* _EXERCISE OBJECTIVE_: Copy out each line of the entries where the word "https" is present.

* _STUDY MATERIAL_:
········

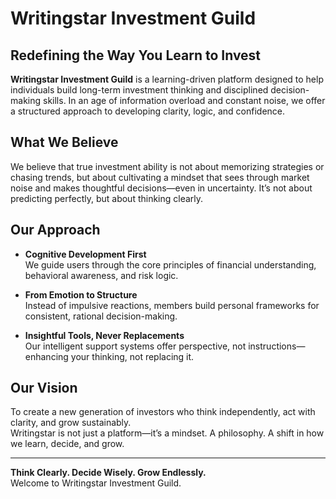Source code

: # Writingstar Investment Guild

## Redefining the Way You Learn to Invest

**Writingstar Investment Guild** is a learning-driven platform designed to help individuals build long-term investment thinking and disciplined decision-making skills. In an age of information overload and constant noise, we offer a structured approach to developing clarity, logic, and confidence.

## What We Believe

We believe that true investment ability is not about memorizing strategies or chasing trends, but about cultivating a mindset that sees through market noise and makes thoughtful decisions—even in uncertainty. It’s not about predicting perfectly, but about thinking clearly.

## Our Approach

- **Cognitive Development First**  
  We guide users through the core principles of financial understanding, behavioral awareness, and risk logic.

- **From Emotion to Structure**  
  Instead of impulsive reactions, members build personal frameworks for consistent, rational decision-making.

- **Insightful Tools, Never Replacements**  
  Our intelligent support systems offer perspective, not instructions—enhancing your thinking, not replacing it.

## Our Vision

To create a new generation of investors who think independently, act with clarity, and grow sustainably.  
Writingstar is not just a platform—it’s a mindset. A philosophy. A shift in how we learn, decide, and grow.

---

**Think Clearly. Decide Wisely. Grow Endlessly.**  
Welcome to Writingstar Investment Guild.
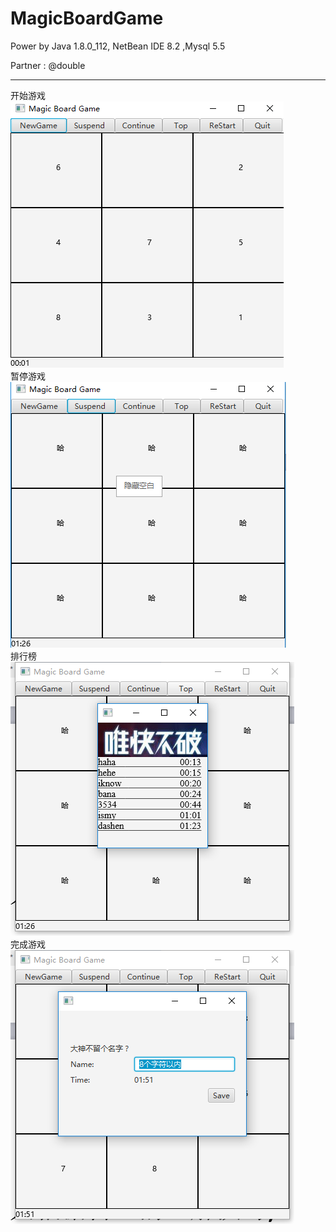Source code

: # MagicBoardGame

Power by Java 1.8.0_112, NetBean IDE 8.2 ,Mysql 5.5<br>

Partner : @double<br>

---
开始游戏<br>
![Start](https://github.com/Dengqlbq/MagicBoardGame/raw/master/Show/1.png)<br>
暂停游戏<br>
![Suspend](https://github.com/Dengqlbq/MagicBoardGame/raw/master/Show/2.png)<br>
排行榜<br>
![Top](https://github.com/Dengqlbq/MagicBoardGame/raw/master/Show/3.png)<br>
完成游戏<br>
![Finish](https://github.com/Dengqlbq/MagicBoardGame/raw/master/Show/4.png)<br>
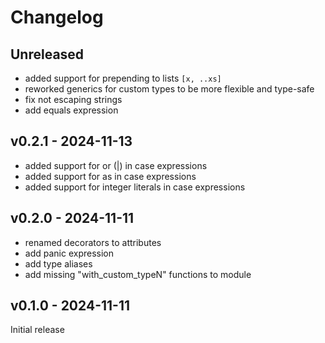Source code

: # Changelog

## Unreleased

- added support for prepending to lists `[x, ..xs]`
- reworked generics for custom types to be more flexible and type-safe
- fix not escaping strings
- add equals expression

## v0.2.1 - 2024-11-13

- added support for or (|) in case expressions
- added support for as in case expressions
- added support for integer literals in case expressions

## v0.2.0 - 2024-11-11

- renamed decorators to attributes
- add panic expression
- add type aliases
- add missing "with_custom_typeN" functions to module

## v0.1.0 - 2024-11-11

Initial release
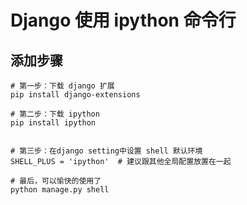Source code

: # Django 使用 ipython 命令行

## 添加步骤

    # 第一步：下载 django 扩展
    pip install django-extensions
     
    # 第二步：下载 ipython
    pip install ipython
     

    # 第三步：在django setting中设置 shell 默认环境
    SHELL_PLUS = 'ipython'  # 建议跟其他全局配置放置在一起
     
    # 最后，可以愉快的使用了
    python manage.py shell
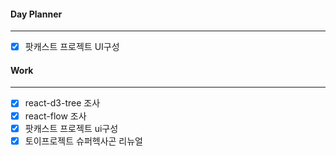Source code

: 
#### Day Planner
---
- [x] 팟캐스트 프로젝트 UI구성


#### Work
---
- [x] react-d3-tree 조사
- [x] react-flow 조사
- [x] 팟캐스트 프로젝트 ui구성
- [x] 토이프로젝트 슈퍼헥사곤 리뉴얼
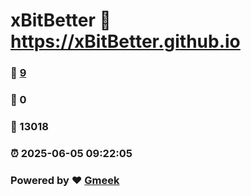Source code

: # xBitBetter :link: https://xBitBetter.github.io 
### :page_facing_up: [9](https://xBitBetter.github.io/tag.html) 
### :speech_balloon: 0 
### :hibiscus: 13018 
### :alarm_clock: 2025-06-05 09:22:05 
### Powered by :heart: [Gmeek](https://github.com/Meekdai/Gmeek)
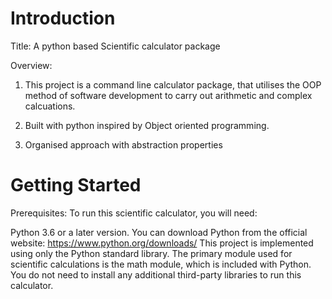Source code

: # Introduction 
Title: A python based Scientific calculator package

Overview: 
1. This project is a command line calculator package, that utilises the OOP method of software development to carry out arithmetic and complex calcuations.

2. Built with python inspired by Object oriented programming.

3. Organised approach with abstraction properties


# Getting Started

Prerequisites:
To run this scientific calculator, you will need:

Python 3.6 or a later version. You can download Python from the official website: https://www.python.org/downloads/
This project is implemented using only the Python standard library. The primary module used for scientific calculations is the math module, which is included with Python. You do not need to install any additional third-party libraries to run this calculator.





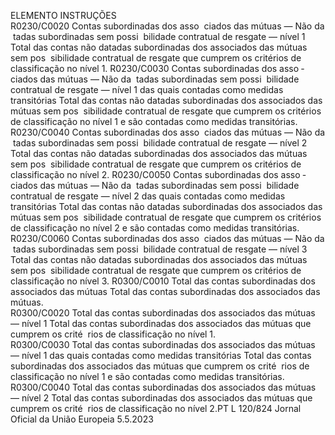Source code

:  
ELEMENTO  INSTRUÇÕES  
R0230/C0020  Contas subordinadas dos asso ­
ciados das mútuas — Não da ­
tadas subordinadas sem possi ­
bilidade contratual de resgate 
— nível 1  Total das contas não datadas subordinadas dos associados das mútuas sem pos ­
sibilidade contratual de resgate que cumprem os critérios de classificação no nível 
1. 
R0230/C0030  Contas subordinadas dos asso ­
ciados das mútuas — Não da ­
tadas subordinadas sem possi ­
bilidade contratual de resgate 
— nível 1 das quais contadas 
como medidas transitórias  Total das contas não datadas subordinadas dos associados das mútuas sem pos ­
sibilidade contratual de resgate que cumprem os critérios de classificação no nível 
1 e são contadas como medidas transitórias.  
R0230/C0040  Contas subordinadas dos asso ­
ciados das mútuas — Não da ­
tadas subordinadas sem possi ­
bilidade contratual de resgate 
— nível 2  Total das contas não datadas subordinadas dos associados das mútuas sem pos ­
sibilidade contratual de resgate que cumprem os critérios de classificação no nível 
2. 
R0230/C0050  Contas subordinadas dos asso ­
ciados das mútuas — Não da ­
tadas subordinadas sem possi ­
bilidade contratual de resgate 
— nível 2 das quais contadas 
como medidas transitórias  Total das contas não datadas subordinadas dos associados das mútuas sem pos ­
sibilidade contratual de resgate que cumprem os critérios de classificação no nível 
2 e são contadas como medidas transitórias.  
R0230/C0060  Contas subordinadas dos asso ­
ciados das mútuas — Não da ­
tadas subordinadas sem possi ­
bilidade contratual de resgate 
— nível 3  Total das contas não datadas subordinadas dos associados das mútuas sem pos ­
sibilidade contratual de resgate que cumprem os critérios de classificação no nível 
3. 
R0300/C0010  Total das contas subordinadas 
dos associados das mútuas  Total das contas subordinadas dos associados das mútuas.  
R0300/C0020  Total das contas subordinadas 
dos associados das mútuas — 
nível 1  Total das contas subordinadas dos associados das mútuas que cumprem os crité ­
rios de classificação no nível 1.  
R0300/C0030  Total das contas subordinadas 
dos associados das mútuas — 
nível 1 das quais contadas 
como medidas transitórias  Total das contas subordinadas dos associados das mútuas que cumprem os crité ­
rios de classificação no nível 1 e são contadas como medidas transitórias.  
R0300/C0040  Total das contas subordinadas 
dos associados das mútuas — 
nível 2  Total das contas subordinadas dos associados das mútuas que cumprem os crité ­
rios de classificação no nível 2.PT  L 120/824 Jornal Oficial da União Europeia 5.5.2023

········

* _ANSWER AREA_:
![Start](https://github.com/Dengqlbq/MagicBoardGame/raw/master/Show/1.png)<br>
![Suspend](https://github.com/Dengqlbq/MagicBoardGame/raw/master/Show/2.png)<br>
![Top](https://github.com/Dengqlbq/MagicBoardGame/raw/master/Show/3.png)<br>
![Finish](https://github.com/Dengqlbq/MagicBoardGame/raw/master/Show/4.png)<br>
: # xBitBetter :link: https://xBitBetter.github.io 
### :page_facing_up: [9](https://xBitBetter.github.io/tag.html) 
### Powered by :heart: [Gmeek](https://github.com/Meekdai/Gmeek)
Python 3.6 or a later version. You can download Python from the official website: https://www.python.org/downloads/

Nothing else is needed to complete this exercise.